▸ **ABOUT THIS EXERCISE**
Of all the lines in the entries, how many carry the word "Flashlight"? The reply is that number and no more.

Rendered images with source text
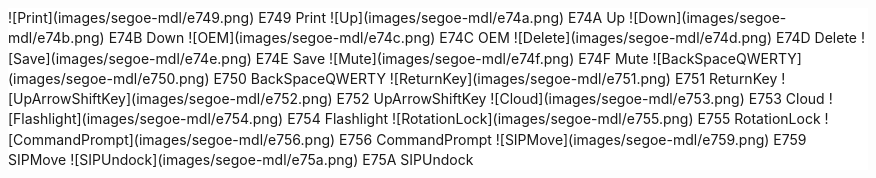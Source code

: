 </tr>
 <tr><td>![Print](images/segoe-mdl/e749.png)</td>
  <td>E749</td>
  <td>Print</td>
 </tr>
 <tr><td>![Up](images/segoe-mdl/e74a.png)</td>
  <td>E74A</td>
  <td>Up</td>
 </tr>
 <tr><td>![Down](images/segoe-mdl/e74b.png)</td>
  <td>E74B</td>
  <td>Down</td>
 </tr>
 <tr><td>![OEM](images/segoe-mdl/e74c.png)</td>
  <td>E74C</td>
  <td>OEM</td>
 </tr>
 <tr><td>![Delete](images/segoe-mdl/e74d.png)</td>
  <td>E74D</td>
  <td>Delete</td>
 </tr>
 <tr><td>![Save](images/segoe-mdl/e74e.png)</td>
  <td>E74E</td>
  <td>Save</td>
 </tr>
 <tr><td>![Mute](images/segoe-mdl/e74f.png)</td>
  <td>E74F</td>
  <td>Mute</td>
 </tr>
 <tr><td>![BackSpaceQWERTY](images/segoe-mdl/e750.png)</td>
  <td>E750</td>
  <td>BackSpaceQWERTY</td>
 </tr>
 <tr><td>![ReturnKey](images/segoe-mdl/e751.png)</td>
  <td>E751</td>
  <td>ReturnKey</td>
 </tr>
 <tr><td>![UpArrowShiftKey](images/segoe-mdl/e752.png)</td>
  <td>E752</td>
  <td>UpArrowShiftKey</td>
 </tr>
 <tr><td>![Cloud](images/segoe-mdl/e753.png)</td>
  <td>E753</td>
  <td>Cloud</td>
 </tr>
 <tr><td>![Flashlight](images/segoe-mdl/e754.png)</td>
  <td>E754</td>
  <td>Flashlight</td>
 </tr>
 <tr><td>![RotationLock](images/segoe-mdl/e755.png)</td>
  <td>E755</td>
  <td>RotationLock</td>
 </tr>
 <tr><td>![CommandPrompt](images/segoe-mdl/e756.png)</td>
  <td>E756</td>
  <td>CommandPrompt</td>
 </tr>
 <tr><td>![SIPMove](images/segoe-mdl/e759.png)</td>
  <td>E759</td>
  <td>SIPMove</td>
 </tr>
 <tr><td>![SIPUndock](images/segoe-mdl/e75a.png)</td>
  <td>E75A</td>
  <td>SIPUndock</td>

▸ **RESPONSE TO THE TASK**
2